Epílogo

Ella atravesó los sudarios del atardecer

y llegó al refrigerio,

a las Puertas de la Locura.

Donde los vivos jugaban con los muertos

y se pavoneaban triunfantes,

a las Puertas de la Locura.

Donde los muertos se burlaban de los vivos

y contaban relatos de futilidad

a las Puertas de la Locura.

Ella llegó a posar su hijo recién nacido

allí, en el altar manchado,

a las Puertas de la Locura.

Esto, dijo ella, es lo que debemos hacer,

con esperanza y humildad,

a las Puertas de la Locura.

Y el niño lloró en la noche

para anunciar la osada llegada,

a las Puertas de la Locura.

¿Lo hemos soñado suficiente ya?

¿Nuestra promesa de sufrimiento

a las Puertas de la Locura?

¿Querrás bajar los ojos y contemplar este rostro nuevo,

y susurrar canciones de angustia

a las Puertas de la Locura?

¿Cogiendo la llave serrada en la mano

para soltar un futuro roto

a las Puertas de la Locura?

Cuéntale entonces tu relato de futilidad al niño,

todos tus juegos con la muerte,

a las Puertas de la Locura.

Los que aquí nos encontramos ya lo hemos oído antes,

en éste el otro lado

de las Puertas de la Locura.

Plegaria del niño

—Los monjes enmascarados de Cabal

Sacó su alma a rastras de su lugar de agotamiento y horror, el sonido de una cadena que giraba despertó a Nimander Golit. Se quedó mirando el techo manchado de su pequeña habitación, el corazón le latía con fuerza en el pecho, el cuerpo bañado en sudor bajo las mantas húmedas.

El sonido… había parecido tan real…

Fue abriendo los ojos y lo volvió a oír.

Giros y después unos chasquidos secos, extraños. ¡Snap! Y luego más giros otra vez.

Se sentó. El miserable pueblo dormía fuera, ahogado en una oscuridad que no mitigaba luna alguna. Y sin embargo… el sonido procedía de la calle que tenía justo debajo.

Nimander se levantó de la cama, se dirigió a la puerta y se encaminó por el pasillo gélido. Grava y polvo bajo sus pies desnudos mientras bajaba sin ruido por las desvencijadas escaleras.

Salió por la puerta y se precipitó a la calle.

Sí, el pozo más profundo de la noche, y no era, no podía ser, un sueño.

La cadena que siseaba y el tintineo suave, cercano, lo hizo darse la vuelta. Y vio salir otro tiste andii de la oscuridad. Un desconocido. Nimander ahogó un grito.

El desconocido estaba dándole vueltas a una cadena que le colgaba de una mano levantada, una cadena con anillos en cada extremo.

—Hola, Nimander Golit.

—¿Quién… quién eres? ¿Cómo sabes mi nombre?
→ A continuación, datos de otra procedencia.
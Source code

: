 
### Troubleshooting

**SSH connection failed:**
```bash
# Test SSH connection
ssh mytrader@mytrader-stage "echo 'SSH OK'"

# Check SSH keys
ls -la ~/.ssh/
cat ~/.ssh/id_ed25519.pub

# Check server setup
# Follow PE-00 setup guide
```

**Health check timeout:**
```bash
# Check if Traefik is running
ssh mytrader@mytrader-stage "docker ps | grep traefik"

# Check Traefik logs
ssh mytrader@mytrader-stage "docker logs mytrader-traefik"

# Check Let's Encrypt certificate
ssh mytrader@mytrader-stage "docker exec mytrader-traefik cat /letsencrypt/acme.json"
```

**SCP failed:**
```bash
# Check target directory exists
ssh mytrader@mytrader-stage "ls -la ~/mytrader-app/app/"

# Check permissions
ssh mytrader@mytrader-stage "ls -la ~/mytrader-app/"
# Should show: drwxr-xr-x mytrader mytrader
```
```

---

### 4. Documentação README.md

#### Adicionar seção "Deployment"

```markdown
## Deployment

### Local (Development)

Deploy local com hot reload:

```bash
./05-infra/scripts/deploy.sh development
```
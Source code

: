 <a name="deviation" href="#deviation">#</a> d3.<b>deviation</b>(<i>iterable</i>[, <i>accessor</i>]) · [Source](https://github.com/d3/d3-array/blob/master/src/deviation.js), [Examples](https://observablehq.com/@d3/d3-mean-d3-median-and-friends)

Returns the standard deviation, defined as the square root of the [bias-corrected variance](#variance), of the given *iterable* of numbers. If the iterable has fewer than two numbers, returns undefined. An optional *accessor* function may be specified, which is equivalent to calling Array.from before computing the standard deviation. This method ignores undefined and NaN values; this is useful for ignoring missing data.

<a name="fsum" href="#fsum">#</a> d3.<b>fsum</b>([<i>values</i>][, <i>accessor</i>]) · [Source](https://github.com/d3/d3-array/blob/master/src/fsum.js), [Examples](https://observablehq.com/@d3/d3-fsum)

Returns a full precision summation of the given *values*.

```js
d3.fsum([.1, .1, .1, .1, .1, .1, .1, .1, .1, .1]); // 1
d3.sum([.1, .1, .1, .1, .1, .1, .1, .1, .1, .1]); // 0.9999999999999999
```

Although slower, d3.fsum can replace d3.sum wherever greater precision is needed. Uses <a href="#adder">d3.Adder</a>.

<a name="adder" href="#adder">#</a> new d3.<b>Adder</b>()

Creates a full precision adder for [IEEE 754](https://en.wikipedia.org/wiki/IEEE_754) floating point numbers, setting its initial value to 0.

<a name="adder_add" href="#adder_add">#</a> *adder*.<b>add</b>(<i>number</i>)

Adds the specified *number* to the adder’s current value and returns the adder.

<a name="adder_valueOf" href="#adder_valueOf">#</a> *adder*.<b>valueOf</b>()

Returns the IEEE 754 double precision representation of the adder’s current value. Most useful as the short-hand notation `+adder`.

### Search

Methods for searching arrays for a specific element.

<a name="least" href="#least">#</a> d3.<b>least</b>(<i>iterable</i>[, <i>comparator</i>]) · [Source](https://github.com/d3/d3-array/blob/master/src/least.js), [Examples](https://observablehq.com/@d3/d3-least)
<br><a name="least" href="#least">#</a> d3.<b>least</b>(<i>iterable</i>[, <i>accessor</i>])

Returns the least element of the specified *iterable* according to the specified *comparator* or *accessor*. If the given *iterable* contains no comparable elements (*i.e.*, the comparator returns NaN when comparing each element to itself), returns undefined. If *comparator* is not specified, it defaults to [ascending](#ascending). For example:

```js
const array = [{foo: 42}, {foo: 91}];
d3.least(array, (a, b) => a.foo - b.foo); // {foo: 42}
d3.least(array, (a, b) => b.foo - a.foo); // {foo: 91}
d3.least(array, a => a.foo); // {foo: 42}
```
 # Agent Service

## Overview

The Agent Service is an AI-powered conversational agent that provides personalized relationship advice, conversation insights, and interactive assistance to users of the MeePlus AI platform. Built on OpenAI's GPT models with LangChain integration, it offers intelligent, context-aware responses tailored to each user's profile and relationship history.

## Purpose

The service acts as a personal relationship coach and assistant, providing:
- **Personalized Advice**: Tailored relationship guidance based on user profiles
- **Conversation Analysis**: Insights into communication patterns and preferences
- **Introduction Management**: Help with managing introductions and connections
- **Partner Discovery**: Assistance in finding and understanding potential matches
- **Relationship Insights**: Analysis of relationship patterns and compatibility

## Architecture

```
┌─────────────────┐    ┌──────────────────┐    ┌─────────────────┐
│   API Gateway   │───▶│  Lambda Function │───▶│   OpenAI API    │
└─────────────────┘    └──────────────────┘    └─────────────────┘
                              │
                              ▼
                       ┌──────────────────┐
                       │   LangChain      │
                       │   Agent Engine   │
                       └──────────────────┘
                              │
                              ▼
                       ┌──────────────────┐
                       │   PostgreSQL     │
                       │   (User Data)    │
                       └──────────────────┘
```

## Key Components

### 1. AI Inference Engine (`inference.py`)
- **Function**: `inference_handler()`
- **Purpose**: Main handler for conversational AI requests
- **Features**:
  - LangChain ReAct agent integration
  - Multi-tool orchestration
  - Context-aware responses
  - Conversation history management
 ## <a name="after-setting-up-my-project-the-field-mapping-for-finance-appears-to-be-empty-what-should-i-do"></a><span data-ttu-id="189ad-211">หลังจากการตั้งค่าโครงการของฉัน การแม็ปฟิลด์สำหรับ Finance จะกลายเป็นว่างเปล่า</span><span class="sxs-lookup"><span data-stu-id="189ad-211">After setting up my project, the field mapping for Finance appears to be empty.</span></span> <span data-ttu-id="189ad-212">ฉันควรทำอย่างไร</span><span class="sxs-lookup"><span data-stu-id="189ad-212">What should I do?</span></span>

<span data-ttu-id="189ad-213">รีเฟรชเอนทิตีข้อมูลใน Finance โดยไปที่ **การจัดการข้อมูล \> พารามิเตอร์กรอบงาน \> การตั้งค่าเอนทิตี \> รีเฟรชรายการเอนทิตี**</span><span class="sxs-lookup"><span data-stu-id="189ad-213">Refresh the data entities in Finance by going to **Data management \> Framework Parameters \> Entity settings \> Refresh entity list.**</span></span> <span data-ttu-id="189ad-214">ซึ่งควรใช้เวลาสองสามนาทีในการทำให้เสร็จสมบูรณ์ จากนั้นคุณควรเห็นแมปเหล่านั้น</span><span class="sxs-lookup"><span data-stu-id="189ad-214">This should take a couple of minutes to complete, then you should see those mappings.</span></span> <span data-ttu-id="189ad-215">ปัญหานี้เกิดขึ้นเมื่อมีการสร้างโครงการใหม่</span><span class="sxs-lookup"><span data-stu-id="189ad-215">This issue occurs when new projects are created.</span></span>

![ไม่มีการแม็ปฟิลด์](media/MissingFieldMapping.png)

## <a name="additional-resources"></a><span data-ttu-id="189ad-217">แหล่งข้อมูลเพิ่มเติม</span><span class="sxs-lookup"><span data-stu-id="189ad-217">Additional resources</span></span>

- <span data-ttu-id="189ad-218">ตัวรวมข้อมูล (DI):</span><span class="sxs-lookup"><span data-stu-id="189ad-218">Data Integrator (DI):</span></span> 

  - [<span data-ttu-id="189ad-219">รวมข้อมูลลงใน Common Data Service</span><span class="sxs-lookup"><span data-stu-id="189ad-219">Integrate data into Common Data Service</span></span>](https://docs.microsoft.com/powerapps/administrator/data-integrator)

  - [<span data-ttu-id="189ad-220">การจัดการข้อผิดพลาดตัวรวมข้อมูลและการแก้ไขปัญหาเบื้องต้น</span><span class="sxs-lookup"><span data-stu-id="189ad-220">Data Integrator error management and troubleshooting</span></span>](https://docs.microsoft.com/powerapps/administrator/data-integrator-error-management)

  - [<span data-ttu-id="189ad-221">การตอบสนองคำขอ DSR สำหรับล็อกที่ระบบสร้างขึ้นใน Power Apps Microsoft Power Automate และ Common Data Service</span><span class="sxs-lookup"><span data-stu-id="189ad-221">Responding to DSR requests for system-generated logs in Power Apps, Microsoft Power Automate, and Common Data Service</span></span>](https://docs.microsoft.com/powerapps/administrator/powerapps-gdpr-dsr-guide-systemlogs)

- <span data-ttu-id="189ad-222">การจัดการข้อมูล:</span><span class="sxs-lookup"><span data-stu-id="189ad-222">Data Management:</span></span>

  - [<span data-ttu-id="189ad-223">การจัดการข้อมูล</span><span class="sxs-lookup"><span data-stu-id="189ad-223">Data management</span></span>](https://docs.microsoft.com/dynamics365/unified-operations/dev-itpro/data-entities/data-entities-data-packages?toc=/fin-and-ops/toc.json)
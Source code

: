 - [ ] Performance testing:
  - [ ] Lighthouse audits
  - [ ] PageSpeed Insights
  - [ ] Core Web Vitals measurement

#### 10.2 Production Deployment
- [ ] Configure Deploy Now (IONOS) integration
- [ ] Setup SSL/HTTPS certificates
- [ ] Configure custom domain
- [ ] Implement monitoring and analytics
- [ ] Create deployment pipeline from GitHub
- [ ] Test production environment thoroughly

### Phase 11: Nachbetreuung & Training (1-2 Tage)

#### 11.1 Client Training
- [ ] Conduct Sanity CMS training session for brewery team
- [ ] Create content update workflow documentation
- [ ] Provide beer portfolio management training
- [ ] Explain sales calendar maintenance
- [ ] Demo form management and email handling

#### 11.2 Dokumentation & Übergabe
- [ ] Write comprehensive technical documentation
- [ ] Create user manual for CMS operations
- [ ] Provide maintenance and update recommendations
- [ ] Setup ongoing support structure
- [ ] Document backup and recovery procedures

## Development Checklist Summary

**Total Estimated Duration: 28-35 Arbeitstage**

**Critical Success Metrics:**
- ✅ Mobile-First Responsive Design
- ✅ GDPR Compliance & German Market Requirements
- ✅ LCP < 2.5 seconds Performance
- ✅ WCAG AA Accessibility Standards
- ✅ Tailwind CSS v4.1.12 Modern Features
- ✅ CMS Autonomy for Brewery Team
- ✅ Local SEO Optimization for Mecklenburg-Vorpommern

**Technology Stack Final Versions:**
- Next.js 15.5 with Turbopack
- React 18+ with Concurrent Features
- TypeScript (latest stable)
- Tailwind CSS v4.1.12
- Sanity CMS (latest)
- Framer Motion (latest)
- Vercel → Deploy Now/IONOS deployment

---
—He recorrido un largo camino hasta esta isla de los Temblor; son parientes nuestros, ¿lo sabías? Supongo que sí, pero pueden esperar; aún no están listos y quizá nunca lo estén. No hay solo sangre andii, después de todo. Sino también edur. Quizá incluso liosan, por no mencionar humana. No importa. Déjale a Crepúsculo su isla… —se echó a reír—, su imperio.

—¿Qué quieres?

—A ti, Nimander Golit. Y a tus parientes. Ve ahora, reúnelos. Es hora de irnos.

—¿Qué? ¿Dónde?

—¿Es que eres un niño? —soltó el desconocido de repente con tono frustrado. Los anillos tintinearon, la cadena le envolvió con fuerza el índice—. Estoy aquí para conduciros a casa, Nimander. A todos los que engendró Anomander Rake, el señor de las Alas Negras.

—¿Pero dónde está nuestra casa?

—¡Escúchame! ¡Os voy a llevar con él!

Nimander se quedó mirando y dio un paso atrás.

—No nos quiere allí…

—No importa lo que él quiera. ¡Ni siquiera lo que quiero yo! ¿No lo entiendes todavía? ¡Soy el heraldo de ella!

¿De ella?

De repente Nimander lanzó un grito, se dejó caer de golpe de rodillas sobre los adoquines y se llevó las manos a la cara.

—Esto… ¿esto no es un sueño?

El desconocido esbozó una mueca burlona.

—Puedes quedarte con tus pesadillas, Nimander. Puedes clavar los ojos en la sangre de tus manos para toda la eternidad por lo que a mí respecta. Ella estaba, como tú dices, loca. Y era peligrosa. Te voy a decir una cosa, yo habría dejado su cadáver aquí tirado, en la calle, esta noche, si siguiera con vida. Así que ya basta.

»Vete, trae aquí a tus parientes. Rápido, Nimander, mientras la Oscuridad todavía domina esta isla.

Nimander se puso en pie y se metió cojeando en el deteriorado bloque de pisos.

Su heraldo. Oh, madre Oscuridad, ¿llamarías a nuestro padre como nos llamas ahora a nosotros?

¿Pero por qué?

Oh, tiene que ser. Sí. Nuestro exilio, por el Abismo del inframundo, ¡nuestro exilio está llegando a su fin!

Mientras esperaba en la calle, Clip hacía girar su cadena. Si el mejor de todos era Nimander, menuda pandilla de patéticos. Bueno, tendrían que servir, no mentía cuando decía que los temblor no estaban listos todavía.

Ésa era, de hecho, la única verdad que había contado en ésa, la más oscura de las noches.

¿Y cómo te fue en Letheras, Silchas Ruina? No demasiado bien, apostaría.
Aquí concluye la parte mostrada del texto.